> Document images with source code
* * *

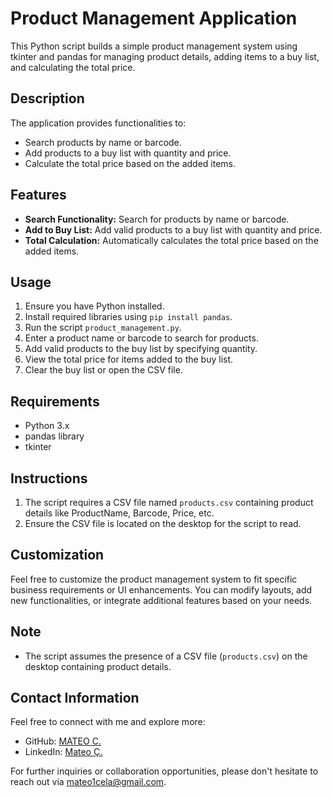 # Product Management Application

This Python script builds a simple product management system using tkinter and pandas for managing product details, adding items to a buy list, and calculating the total price.


## Description

The application provides functionalities to:
- Search products by name or barcode.
- Add products to a buy list with quantity and price.
- Calculate the total price based on the added items.


## Features

- **Search Functionality:** Search for products by name or barcode.
- **Add to Buy List:** Add valid products to a buy list with quantity and price.
- **Total Calculation:** Automatically calculates the total price based on the added items.


## Usage

1. Ensure you have Python installed.
2. Install required libraries using `pip install pandas`.
3. Run the script `product_management.py`.
4. Enter a product name or barcode to search for products.
5. Add valid products to the buy list by specifying quantity.
6. View the total price for items added to the buy list.
7. Clear the buy list or open the CSV file.


## Requirements

- Python 3.x
- pandas library
- tkinter


## Instructions

1. The script requires a CSV file named `products.csv` containing product details like ProductName, Barcode, Price, etc.
2. Ensure the CSV file is located on the desktop for the script to read.


## Customization

Feel free to customize the product management system to fit specific business requirements or UI enhancements. You can modify layouts, add new functionalities, or integrate additional features based on your needs.


## Note

- The script assumes the presence of a CSV file (`products.csv`) on the desktop containing product details.


## Contact Information
Feel free to connect with me and explore more:
- GitHub: [MATEO C.](https://github.com/mateo1mc)
- LinkedIn: [Mateo Ç.](https://www.linkedin.com/in/mateo1mc/)

For further inquiries or collaboration opportunities, please don't hesitate to reach out via mateo1cela@gmail.com.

* * *

Copy, character for character, the lines from the line that holds "- The script" through the final line of the records above.

- The script assumes the presence of a CSV file (`products.csv`) on the desktop containing product details.


## Contact Information
Feel free to connect with me and explore more:
- GitHub: [MATEO C.](https://github.com/mateo1mc)
- LinkedIn: [Mateo Ç.](https://www.linkedin.com/in/mateo1mc/)

For further inquiries or collaboration opportunities, please don't hesitate to reach out via mateo1cela@gmail.com.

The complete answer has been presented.